The workshop will employ a double-blind review process. Each submission will be evaluated based on the following criteria:

  • Soundness of the methodology
  • Relevance to the workshop
  • Societal impacts

We only consider submissions that haven’t been published in any peer-reviewed venue, including NeurIPS 2023 conference. We allow dual submissions with other workshops or conferences. The workshop is non-archival and will not have any official proceedings. All accepted papers will be allocated either a poster presentation or a talk slot.

Important Dates

  • Submission deadline: September 29th, 2023 October 6th, 2023, 11:59 PM Anywhere on Earth (AoE)
  • Author notification: October 27th, 2023
  • Camera-ready deadline: December 1st, 2023, 11:59 PM Anywhere on Earth (AoE)
  • Workshop date: December 15th, 2023 (Full-day Event)

Submission Instructions

Papers should be submitted to OpenReview: https://openreview.net/group?id=NeurIPS.cc/2023/Workshop/BUGS

Submitted papers should have up to 6 pages (excluding references, acknowledgments, or appendices).

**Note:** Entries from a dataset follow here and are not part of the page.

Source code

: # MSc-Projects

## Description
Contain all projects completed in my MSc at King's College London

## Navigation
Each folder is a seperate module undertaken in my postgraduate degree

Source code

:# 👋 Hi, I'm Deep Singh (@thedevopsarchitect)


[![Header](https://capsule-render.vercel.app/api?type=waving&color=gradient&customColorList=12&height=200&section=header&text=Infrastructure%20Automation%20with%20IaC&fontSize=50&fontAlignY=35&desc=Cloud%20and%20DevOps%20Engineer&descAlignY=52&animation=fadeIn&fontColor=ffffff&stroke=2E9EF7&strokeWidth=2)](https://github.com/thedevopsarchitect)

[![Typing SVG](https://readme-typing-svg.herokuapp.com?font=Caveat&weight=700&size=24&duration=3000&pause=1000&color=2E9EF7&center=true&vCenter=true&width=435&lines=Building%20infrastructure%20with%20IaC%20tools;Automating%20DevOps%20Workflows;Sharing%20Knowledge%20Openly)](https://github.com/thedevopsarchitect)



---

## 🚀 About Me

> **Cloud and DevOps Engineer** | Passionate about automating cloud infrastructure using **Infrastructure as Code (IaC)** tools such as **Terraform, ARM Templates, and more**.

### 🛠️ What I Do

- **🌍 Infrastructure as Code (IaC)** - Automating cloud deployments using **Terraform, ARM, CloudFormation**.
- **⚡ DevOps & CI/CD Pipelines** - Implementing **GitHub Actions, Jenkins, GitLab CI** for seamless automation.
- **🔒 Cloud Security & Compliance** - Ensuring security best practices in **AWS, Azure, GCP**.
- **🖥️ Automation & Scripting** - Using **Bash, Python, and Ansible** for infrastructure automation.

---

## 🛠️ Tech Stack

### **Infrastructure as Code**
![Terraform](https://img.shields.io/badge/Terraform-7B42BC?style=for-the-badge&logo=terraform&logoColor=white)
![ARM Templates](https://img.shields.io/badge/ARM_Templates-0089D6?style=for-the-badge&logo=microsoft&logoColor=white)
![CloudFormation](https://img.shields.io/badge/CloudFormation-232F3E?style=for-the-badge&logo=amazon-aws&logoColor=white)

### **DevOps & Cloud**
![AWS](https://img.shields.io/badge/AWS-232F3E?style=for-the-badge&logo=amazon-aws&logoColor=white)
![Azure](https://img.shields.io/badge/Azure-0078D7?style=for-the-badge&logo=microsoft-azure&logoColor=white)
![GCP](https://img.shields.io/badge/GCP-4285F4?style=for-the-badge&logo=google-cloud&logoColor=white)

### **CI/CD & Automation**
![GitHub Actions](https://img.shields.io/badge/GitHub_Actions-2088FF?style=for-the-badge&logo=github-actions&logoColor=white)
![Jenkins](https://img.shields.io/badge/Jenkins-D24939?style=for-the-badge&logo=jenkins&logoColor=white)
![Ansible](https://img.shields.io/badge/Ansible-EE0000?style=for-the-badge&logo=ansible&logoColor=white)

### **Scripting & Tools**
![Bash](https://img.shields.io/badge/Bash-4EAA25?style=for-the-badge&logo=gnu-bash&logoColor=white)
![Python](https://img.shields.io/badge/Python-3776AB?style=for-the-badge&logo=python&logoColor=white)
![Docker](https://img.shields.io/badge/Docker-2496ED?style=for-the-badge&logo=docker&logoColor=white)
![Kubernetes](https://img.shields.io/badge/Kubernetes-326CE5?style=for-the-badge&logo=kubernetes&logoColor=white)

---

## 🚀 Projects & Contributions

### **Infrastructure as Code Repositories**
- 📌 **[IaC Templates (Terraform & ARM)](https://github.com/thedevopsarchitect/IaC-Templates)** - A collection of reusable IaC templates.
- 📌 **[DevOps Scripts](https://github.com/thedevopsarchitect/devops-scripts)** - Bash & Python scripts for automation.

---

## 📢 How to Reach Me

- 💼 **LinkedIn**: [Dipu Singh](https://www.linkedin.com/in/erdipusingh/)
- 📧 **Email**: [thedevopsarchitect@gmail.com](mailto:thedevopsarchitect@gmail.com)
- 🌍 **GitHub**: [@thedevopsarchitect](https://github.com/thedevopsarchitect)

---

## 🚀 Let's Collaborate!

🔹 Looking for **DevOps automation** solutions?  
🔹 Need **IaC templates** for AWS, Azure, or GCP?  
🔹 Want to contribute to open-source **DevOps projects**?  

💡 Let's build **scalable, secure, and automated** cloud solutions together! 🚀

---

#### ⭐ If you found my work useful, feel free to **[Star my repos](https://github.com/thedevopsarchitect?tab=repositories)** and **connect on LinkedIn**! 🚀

Please use the NeurIPS submission template provided at https://neurips.cc/Conferences/2023/PaperInformation/StyleFiles. Submissions must be anonymous following NeurIPS double-blind reviewing guidelines, NeurIPS Code of Conduct, and Code of Ethics. Accepted papers will be hosted on the workshop website but are considered non-archival and can be submitted to other workshops, conferences, or journals if their submission policy allows.